Nessas horas um exemplo é melhor que uma explicação: existem as pessoas que pensam em significados sobrepostos e as que julgam os atos. Existem as pessoas que justificam as corridas de touro e as que as condenam.
Não porque umas são sádicas ou então poéticas e outras porque são sensíveis mas ingênuas. É quase como se algumas fossem claustrofóbicas e outras não, sem qualquer motivo aparente. Elas podem entender os argumentos expostos pelo outro lado e mesmo assim, ao final, não concordar. Entretanto, alguns pensamentos podem ajudar a caminhar neste pântano do relativismo. Aqui, mais para mim.
Sim, há o sangue. O touro é quase sempre morto depois de espetado e ludibriado por certo tempo em uma arena. Mas há o ritual, há o simbólico envolvendo toureiro, multidão e touro. Uma certa cumplicidade, nem sempre clara, de uma encenação que busca superar o simples ato daquele espetáculo (se tem sucesso ou não, é outra história). Encenação que se quer atemporal e humana, no sentido mais abrangente da palavra. A dança de signos, símbolos e significados, conscientes ou não, mitologizados e partilhados, é riquíssima em uma tourada.
Demorei um pouco para visualizar exatamente esse universo quase semântico do embate entre animal e homem. Melhor dizendo, sentir. Já que entre o discurso e a experiência, há o mundo (e a maioria dos mal-entendidos).
Resta, na pior das hipóteses, torcer para o touro. Sim, porque a magnitude do acontecimento se deve à existência do risco. O toureiro pode ser atingido. O desenlace da trama não é absolutamente definida. A única coisa que deve sempre existir é a ameaça. A própria hexis corporal do toureiro - sua postura, suas passadas e o enfrentamento da investida - devem maximizar o risco e embelezar a dança com tons macabros e quase tétricos. Tanatos em valsa com Afrodite sob os aplausos, flores, cheiros, gritos e coros de olés.
Em suas confissões, Leiris, que além de tauromatólogo foi também antropólogo, mostra sua preocupação com o poder da foice na expressão artística. Queria que a palavra tivesse a mesma sinceridade de espírito que o ato do toureiro. Afinal, onde está o risco, na escrita, que enfrentam os homens na plaza? O risco que ultrapassa o estético, que confere valor e realidade material à arte, pois significa perigo real em forma de um par de cornos em rota de colisão. A regra que segue o toureiro é transmutada ao escritor e sua arma não é a espada mas a confissão. O compromisso de se desnudar, causar constrangimentos a si e aos que ama.
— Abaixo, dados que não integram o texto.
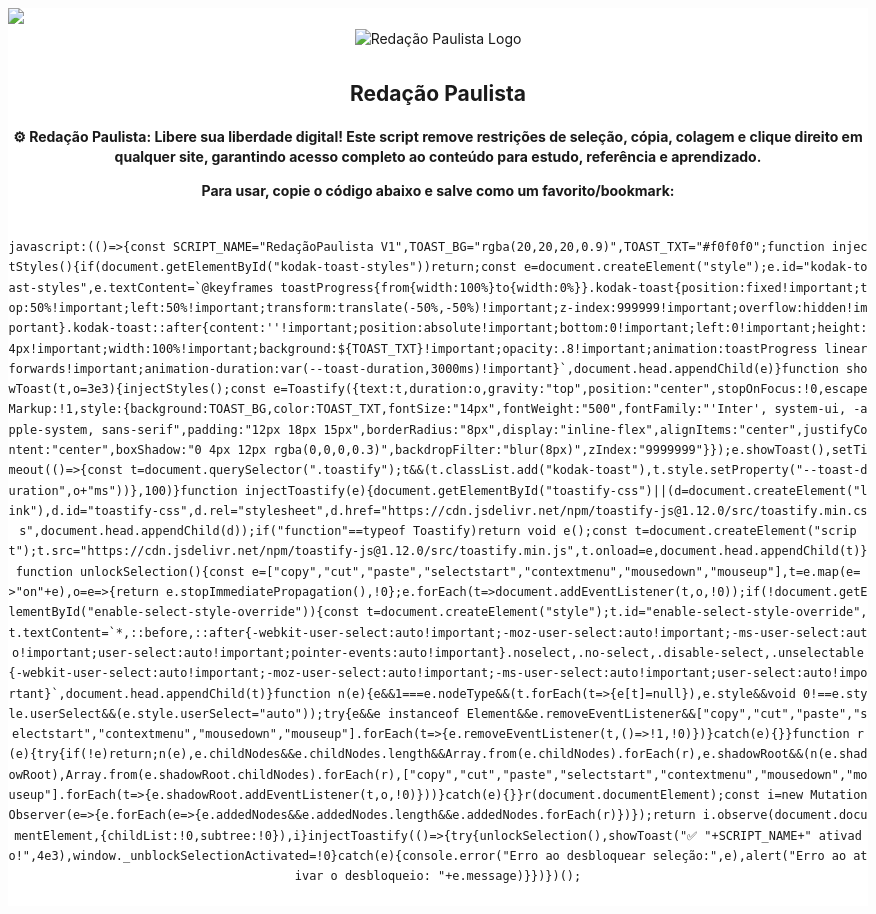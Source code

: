 <a href="#">
  <img width="100%" src="https://capsule-render.vercel.app/api?type=waving&height=150&color=6f42c1&text=Reda%C3%A7%C3%A3o%20Paulista&fontSize=40&fontAlignY=33&fontColor=ffffff"/>
</a>

<div align="center">
  <img src="https://i.imgur.com/ACwjbsa.png?maxwidth=520&shape=thumb&fidelity=high" width="100px" alt="Redação Paulista Logo"/>
</div>

<h2 align="center"><strong>Redação Paulista</strong></h2>


<p align="center"><strong>⚙️ Redação Paulista: Libere sua liberdade digital! Este script remove restrições de seleção, cópia, colagem e clique direito em qualquer site, garantindo acesso completo ao conteúdo para estudo, referência e aprendizado.</strong></p>

<p align="center"><strong>Para usar, copie o código abaixo e salve como um favorito/bookmark:</strong></p>

<div align="center">
<pre>
<code>
javascript:(()=>{const SCRIPT_NAME="RedaçãoPaulista V1",TOAST_BG="rgba(20,20,20,0.9)",TOAST_TXT="#f0f0f0";function injectStyles(){if(document.getElementById("kodak-toast-styles"))return;const e=document.createElement("style");e.id="kodak-toast-styles",e.textContent=`@keyframes toastProgress{from{width:100%}to{width:0%}}.kodak-toast{position:fixed!important;top:50%!important;left:50%!important;transform:translate(-50%,-50%)!important;z-index:999999!important;overflow:hidden!important}.kodak-toast::after{content:''!important;position:absolute!important;bottom:0!important;left:0!important;height:4px!important;width:100%!important;background:${TOAST_TXT}!important;opacity:.8!important;animation:toastProgress linear forwards!important;animation-duration:var(--toast-duration,3000ms)!important}`,document.head.appendChild(e)}function showToast(t,o=3e3){injectStyles();const e=Toastify({text:t,duration:o,gravity:"top",position:"center",stopOnFocus:!0,escapeMarkup:!1,style:{background:TOAST_BG,color:TOAST_TXT,fontSize:"14px",fontWeight:"500",fontFamily:"'Inter', system-ui, -apple-system, sans-serif",padding:"12px 18px 15px",borderRadius:"8px",display:"inline-flex",alignItems:"center",justifyContent:"center",boxShadow:"0 4px 12px rgba(0,0,0,0.3)",backdropFilter:"blur(8px)",zIndex:"9999999"}});e.showToast(),setTimeout(()=>{const t=document.querySelector(".toastify");t&&(t.classList.add("kodak-toast"),t.style.setProperty("--toast-duration",o+"ms"))},100)}function injectToastify(e){document.getElementById("toastify-css")||(d=document.createElement("link"),d.id="toastify-css",d.rel="stylesheet",d.href="https://cdn.jsdelivr.net/npm/toastify-js@1.12.0/src/toastify.min.css",document.head.appendChild(d));if("function"==typeof Toastify)return void e();const t=document.createElement("script");t.src="https://cdn.jsdelivr.net/npm/toastify-js@1.12.0/src/toastify.min.js",t.onload=e,document.head.appendChild(t)}function unlockSelection(){const e=["copy","cut","paste","selectstart","contextmenu","mousedown","mouseup"],t=e.map(e=>"on"+e),o=e=>{return e.stopImmediatePropagation(),!0};e.forEach(t=>document.addEventListener(t,o,!0));if(!document.getElementById("enable-select-style-override")){const t=document.createElement("style");t.id="enable-select-style-override",t.textContent=`*,::before,::after{-webkit-user-select:auto!important;-moz-user-select:auto!important;-ms-user-select:auto!important;user-select:auto!important;pointer-events:auto!important}.noselect,.no-select,.disable-select,.unselectable{-webkit-user-select:auto!important;-moz-user-select:auto!important;-ms-user-select:auto!important;user-select:auto!important}`,document.head.appendChild(t)}function n(e){e&&1===e.nodeType&&(t.forEach(t=>{e[t]=null}),e.style&&void 0!==e.style.userSelect&&(e.style.userSelect="auto"));try{e&&e instanceof Element&&e.removeEventListener&&["copy","cut","paste","selectstart","contextmenu","mousedown","mouseup"].forEach(t=>{e.removeEventListener(t,()=>!1,!0)})}catch(e){}}function r(e){try{if(!e)return;n(e),e.childNodes&&e.childNodes.length&&Array.from(e.childNodes).forEach(r),e.shadowRoot&&(n(e.shadowRoot),Array.from(e.shadowRoot.childNodes).forEach(r),["copy","cut","paste","selectstart","contextmenu","mousedown","mouseup"].forEach(t=>{e.shadowRoot.addEventListener(t,o,!0)}))}catch(e){}}r(document.documentElement);const i=new MutationObserver(e=>{e.forEach(e=>{e.addedNodes&&e.addedNodes.length&&e.addedNodes.forEach(r)})});return i.observe(document.documentElement,{childList:!0,subtree:!0}),i}injectToastify(()=>{try{unlockSelection(),showToast("✅ "+SCRIPT_NAME+" ativado!",4e3),window._unblockSelectionActivated=!0}catch(e){console.error("Erro ao desbloquear seleção:",e),alert("Erro ao ativar o desbloqueio: "+e.message)}})})();
</code>
</pre>
</div>
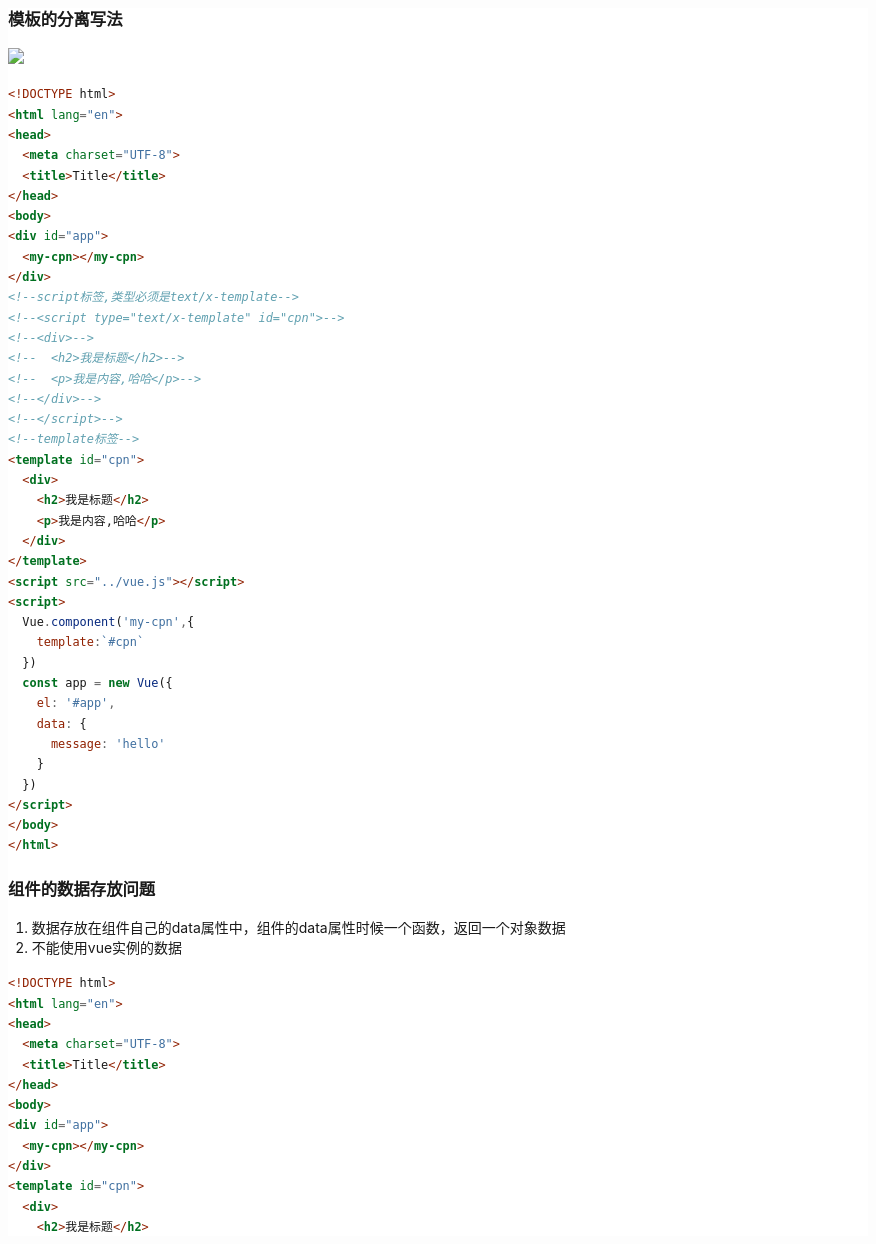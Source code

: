 ### 模板的分离写法

![](https://raw.githubusercontent.com/yzuxqz/pic-bed/master/notes-img/%E6%A8%A1%E6%9D%BF%E5%88%86%E7%A6%BB%E7%9A%84%E5%86%99%E6%B3%95.png)

```html
<!DOCTYPE html>
<html lang="en">
<head>
  <meta charset="UTF-8">
  <title>Title</title>
</head>
<body>
<div id="app">
  <my-cpn></my-cpn>
</div>
<!--script标签,类型必须是text/x-template-->
<!--<script type="text/x-template" id="cpn">-->
<!--<div>-->
<!--  <h2>我是标题</h2>-->
<!--  <p>我是内容,哈哈</p>-->
<!--</div>-->
<!--</script>-->
<!--template标签-->
<template id="cpn">
  <div>
    <h2>我是标题</h2>
    <p>我是内容,哈哈</p>
  </div>
</template>
<script src="../vue.js"></script>
<script>
  Vue.component('my-cpn',{
    template:`#cpn`
  })
  const app = new Vue({
    el: '#app',
    data: {
      message: 'hello'
    }
  })
</script>
</body>
</html>
```

### 组件的数据存放问题

1. 数据存放在组件自己的data属性中，组件的data属性时候一个函数，返回一个对象数据
2. 不能使用vue实例的数据

```html
<!DOCTYPE html>
<html lang="en">
<head>
  <meta charset="UTF-8">
  <title>Title</title>
</head>
<body>
<div id="app">
  <my-cpn></my-cpn>
</div>
<template id="cpn">
  <div>
    <h2>我是标题</h2>
```
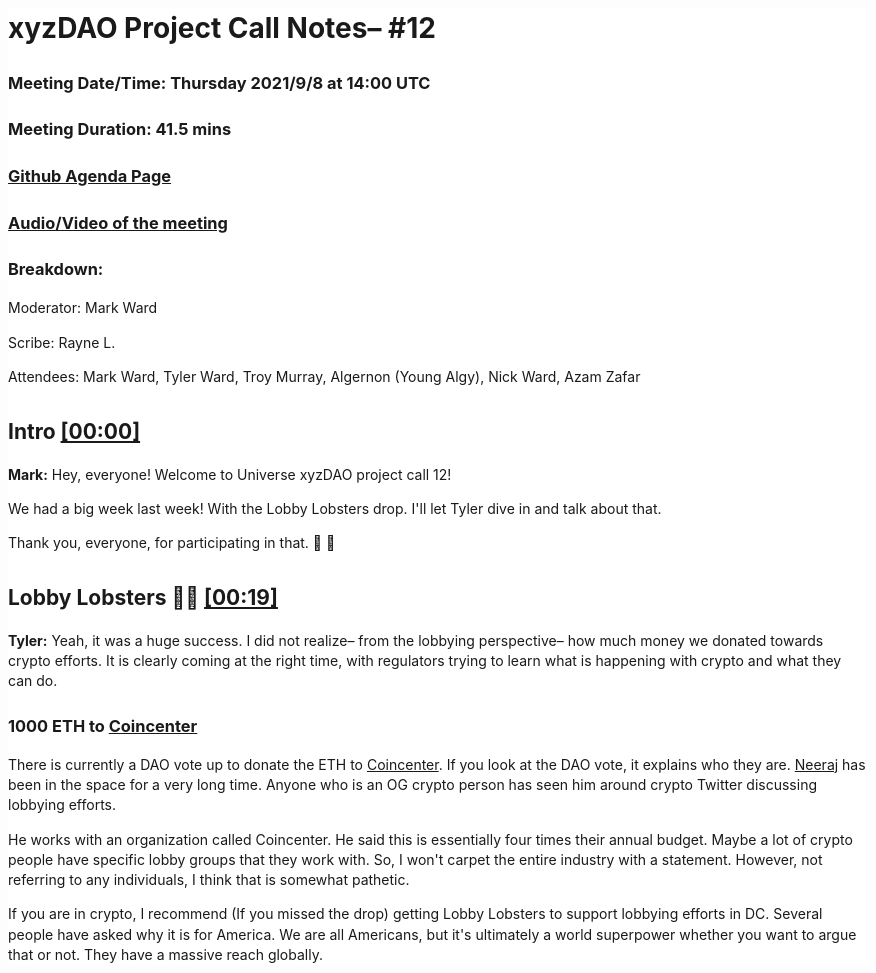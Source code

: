 # xyzDAO Project Call Notes– #12

### Meeting Date/Time: Thursday 2021/9/8 at 14:00 UTC

### Meeting Duration: 41.5 mins

### [Github Agenda Page](https://github.com/UniverseXYZ/xyzDAO-PM/issues/25)

### [Audio/Video of the meeting](https://www.youtube.com/watch?v=N9XX4RF8N64)

### Breakdown:

Moderator: Mark Ward

Scribe: Rayne L.

Attendees: Mark Ward, Tyler Ward, Troy Murray, Algernon (Young Algy), Nick Ward, Azam Zafar

## Intro [[00:00]]()

**Mark:** Hey, everyone! Welcome to Universe xyzDAO project call 12!

We had a big week last week! With the Lobby Lobsters drop. I'll let Tyler dive in and talk about that. 

Thank you, everyone, for participating in that. 🙌 🎉

## Lobby Lobsters  🦞🦞 [[00:19]](https://youtu.be/N9XX4RF8N64?t=19)

**Tyler:** Yeah, it was a huge success. I did not realize– from the lobbying perspective– how much money we donated towards crypto efforts. It is clearly coming at the right time, with regulators trying to learn what is happening with crypto and what they can do.

### 1000 ETH to [Coincenter](https://www.coincenter.org/)

There is currently a DAO vote up to donate the ETH to [Coincenter](https://twitter.com/coincenter). If you look at the DAO vote, it explains who they are. [Neeraj](https://twitter.com/neerajka) has been in the space for a very long time. Anyone who is an OG crypto person has seen him around crypto Twitter discussing lobbying efforts. 

He works with an organization called Coincenter. He said this is essentially four times their annual budget. Maybe a lot of crypto people have specific lobby groups that they work with. So, I won't carpet the entire industry with a statement. However, not referring to any individuals, I think that is somewhat pathetic. 

If you are in crypto, I recommend (If you missed the drop) getting Lobby Lobsters to support lobbying efforts in DC. Several people have asked why it is for America. We are all Americans, but it's ultimately a world superpower whether you want to argue that or not. They have a massive reach globally.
Mas mesmo Leiris admitiria que a platéia moral que controla a performance do toureiro não é a mesma platéia do escritor. Também sabe que ambos são impulsionados por um desejo narcisístico de ver a si ao olhar introspectivamente. Desejo, também, de absolvisão. Desnudar-se, mas de maneira e técnica corretas, para que fossem criados, pela empatia, cúmplices entre os espectadores. Pessoas que compreendessem e, se possível, admirassem.
Chego sem seguir a fundo a lição de Leiris, pois vim para confessar sem a censura dos conhecidos. Ainda sim, me conforta a sensação de expor. Menos digerir do que vomitar. E, no final, o "chifre acerado" pode atingir seu alvo, afinal de contas.
(Picassos e Manets)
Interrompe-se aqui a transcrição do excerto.